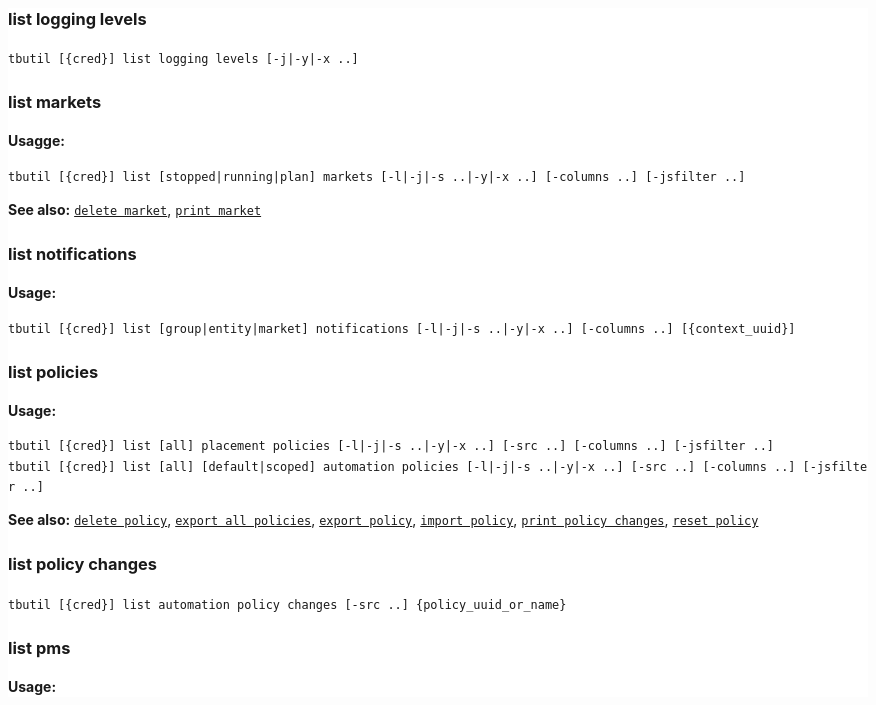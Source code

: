### list logging levels

```
tbutil [{cred}] list logging levels [-j|-y|-x ..]
```

### list markets

**Usagge:**

```
tbutil [{cred}] list [stopped|running|plan] markets [-l|-j|-s ..|-y|-x ..] [-columns ..] [-jsfilter ..]
```

**See also:**
[`delete market`](#delete-market),
[`print market`](#print-market)

### list notifications

**Usage:**

```
tbutil [{cred}] list [group|entity|market] notifications [-l|-j|-s ..|-y|-x ..] [-columns ..] [{context_uuid}]
```

### list policies

**Usage:**

```
tbutil [{cred}] list [all] placement policies [-l|-j|-s ..|-y|-x ..] [-src ..] [-columns ..] [-jsfilter ..]
tbutil [{cred}] list [all] [default|scoped] automation policies [-l|-j|-s ..|-y|-x ..] [-src ..] [-columns ..] [-jsfilter ..]
```

**See also:**
[`delete policy`](#delete-policy),
[`export all policies`](#export-all-policies),
[`export policy`](#export-policy),
[`import policy`](#import-policy),
[`print policy changes`](#print-policy-changes),
[`reset policy`](#reset-policy)

### list policy changes

```
tbutil [{cred}] list automation policy changes [-src ..] {policy_uuid_or_name}
```

### list pms

**Usage:**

● ● ● ●

How to complete this task -> Scan the entries above for the word "notifications". Report the lines that hold it.

Solution to this problem ->
### list notifications
tbutil [{cred}] list [group|entity|market] notifications [-l|-j|-s ..|-y|-x ..] [-columns ..] [{context_uuid}]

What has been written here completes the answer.